“PISCO Software Version 1.0”
by Rodrigo A. Lobos, Chin-Cheng Chan, Justin P. Haldar
March 2023
The estimation of sensitivity maps from k-space calibration data is a common task in many multichannel MRI applications1. In the last decade, subspace-based estimation methods have gained popularity within the MRI community, where ESPIRiT [3] has emerged as the method of choice by many researchers. Even though these methods possess great estimation accuracy and robustness, they can be computationally demanding, and their underlying theoretical principles can be nontrivial to understand. In view of these limitations, we have proposed in [1,2] a novel theoretical framework for subspace-based sensitivity map estimation. This new framework relies on theoretical concepts from the literature on linear predictability and structured low-rank modeling, and we expect it might be more intuitive an easier to understand for some readers.

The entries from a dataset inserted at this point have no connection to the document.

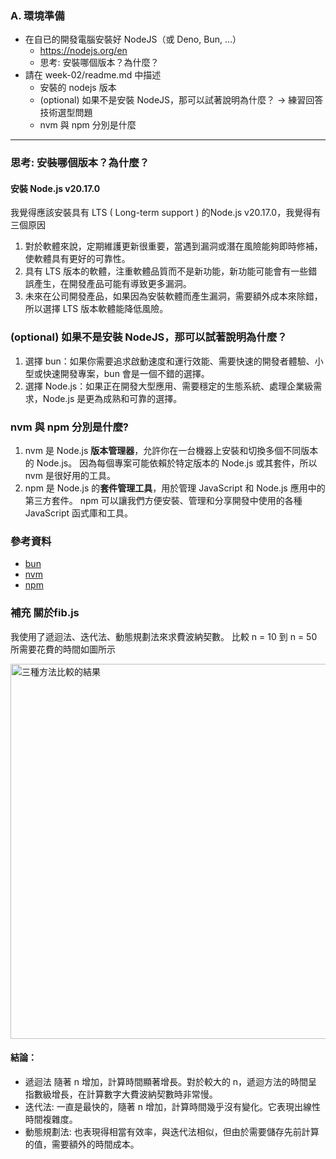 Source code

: ### A. 環境準備

- 在自已的開發電腦安裝好 NodeJS（或 Deno, Bun, …）
    - https://nodejs.org/en
    - 思考: 安裝哪個版本？為什麼？
- 請在 week-02/readme.md 中描述
    - 安裝的 nodejs 版本
    - (optional) 如果不是安裝 NodeJS，那可以試著說明為什麼？ → 練習回答技術選型問題
    - nvm 與 npm 分別是什麼

___


### 思考: 安裝哪個版本？為什麼？

#### 安裝 Node.js v20.17.0
我覺得應該安裝具有 LTS ( Long-term support ) 的Node.js v20.17.0，我覺得有三個原因
1. 對於軟體來說，定期維護更新很重要，當遇到漏洞或潛在風險能夠即時修補，使軟體具有更好的可靠性。
2. 具有 LTS 版本的軟體，注重軟體品質而不是新功能，新功能可能會有一些錯誤產生，在開發產品可能有導致更多漏洞。
3. 未來在公司開發產品，如果因為安裝軟體而產生漏洞，需要額外成本來除錯，所以選擇 LTS 版本軟體能降低風險。




### (optional) 如果不是安裝 NodeJS，那可以試著說明為什麼？
    
1. 選擇 bun：如果你需要追求啟動速度和運行效能、需要快速的開發者體驗、小型或快速開發專案，bun 會是一個不錯的選擇。
2. 選擇 Node.js：如果正在開發大型應用、需要穩定的生態系統、處理企業級需求，Node.js 是更為成熟和可靠的選擇。
    
### nvm 與 npm 分別是什麼?
    
1. nvm 是 Node.js **版本管理器**，允許你在一台機器上安裝和切換多個不同版本的 Node.js。
   因為每個專案可能依賴於特定版本的 Node.js 或其套件，所以 nvm 是很好用的工具。
2. npm 是 Node.js 的**套件管理工具**，用於管理 JavaScript 和 Node.js 應用中的第三方套件。
   npm 可以讓我們方便安裝、管理和分享開發中使用的各種 JavaScript 函式庫和工具。

### 參考資料
- [bun](https://bun.sh/)
- [nvm](https://github.com/nvm-sh/nvm)
- [npm](https://github.com/npm/cli)



### 補充 關於fib.js

我使用了遞迴法、迭代法、動態規劃法來求費波納契數。 比較 n = 10 到 n = 50 所需要花費的時間如圖所示

<img src="https://github.com/user-attachments/assets/edc00f56-fd5c-4f80-9a48-4b510491164e" alt="三種方法比較的結果" width="600"/>



#### 結論：
- 遞迴法 隨著 n 增加，計算時間顯著增長。對於較大的 n，遞迴方法的時間呈指數級增長，在計算數字大費波納契數時非常慢。
- 迭代法: 一直是最快的，隨著 n 增加，計算時間幾乎沒有變化。它表現出線性時間複雜度。
- 動態規劃法: 也表現得相當有效率，與迭代法相似，但由於需要儲存先前計算的值，需要額外的時間成本。
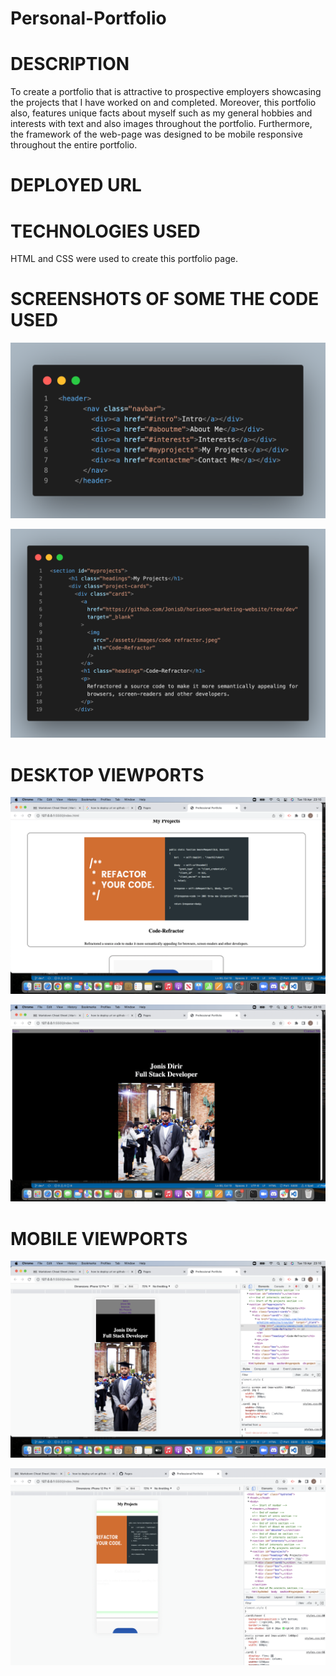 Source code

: # Personal-Portfolio

# DESCRIPTION

To create a portfolio that is attractive to prospective employers showcasing the projects that I have worked on and completed.
Moreover, this portfolio also, features unique facts about myself such as my general hobbies and interests with text and also images throughout the portfolio. Furthermore, the framework of the web-page was designed to be mobile responsive throughout the entire portfolio.

# DEPLOYED URL

# TECHNOLOGIES USED

HTML and CSS were used to create this portfolio page.

# SCREENSHOTS OF SOME THE CODE USED

![Navbar code](./assets/images/navbarcode.png)

![Main project card code](./assets/images/mainprojectcard.png)

# DESKTOP VIEWPORTS

![Desktop viewpoint 1](./assets/images/desktopview1.png)

![Desktop viewpoint 2](./assets/images/desktopview2.png)

# MOBILE VIEWPORTS

![Mobile viewpoint 1](./assets/images/Mobileviewpoint.png)

![Mobile viewpoint 2](./assets/images/mobileviewpoint2.png)
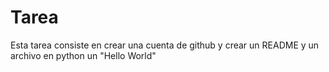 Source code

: <h1>Tarea</h1>
<p>Esta tarea consiste en crear una cuenta de github y crear un README y un archivo en python un "Hello World"</p>
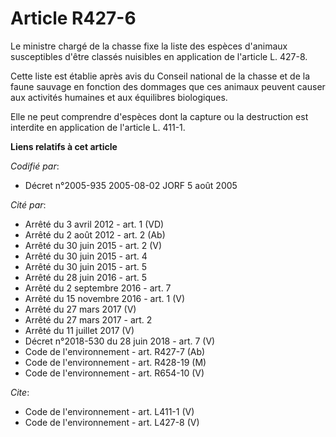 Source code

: # Article R427-6

Le ministre chargé de la chasse fixe la liste des espèces d'animaux susceptibles d'être classés nuisibles en application de
l'article L. 427-8.

Cette liste est établie après avis du Conseil national de la chasse et de la faune sauvage en fonction des dommages que ces
animaux peuvent causer aux activités humaines et aux équilibres biologiques.

Elle ne peut comprendre d'espèces dont la capture ou la destruction est interdite en application de l'article L. 411-1.

**Liens relatifs à cet article**

_Codifié par_:

  - Décret n°2005-935 2005-08-02 JORF 5 août 2005

_Cité par_:

  - Arrêté du 3 avril 2012 - art. 1 (VD)
  - Arrêté du 2 août 2012 - art. 2 (Ab)
  - Arrêté du 30 juin 2015 - art. 2 (V)
  - Arrêté du 30 juin 2015 - art. 4
  - Arrêté du 30 juin 2015 - art. 5
  - Arrêté du 28 juin 2016 - art. 5
  - Arrêté du 2 septembre 2016 - art. 7
  - Arrêté du 15 novembre 2016 - art. 1 (V)
  - Arrêté du 27 mars 2017 (V)
  - Arrêté du 27 mars 2017 - art. 2
  - Arrêté du 11 juillet 2017 (V)
  - Décret n°2018-530 du 28 juin 2018 - art. 7 (V)
  - Code de l'environnement - art. R427-7 (Ab)
  - Code de l'environnement - art. R428-19 (M)
  - Code de l'environnement - art. R654-10 (V)

_Cite_:

  - Code de l'environnement - art. L411-1 (V)
  - Code de l'environnement - art. L427-8 (V)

Based on these novel theoretical concepts, we have proposed a nullspace-based algorithm for sensitivity map estimation which is theoretically equivalent to ESPIRiT. In addition, we have also introduced in [1, 2] a set of computational techniques | which we collectively call PISCO (Power iteration over simultaneous patches, Interpolation, ellipSoidal kernels, and FFT-based COnvolution) | that, remarkably, can enable substantial improvements in computation time (up to a 100x-fold improvement in the cases we have tried) when integrated to subspace-based methods as shown in [1, 2].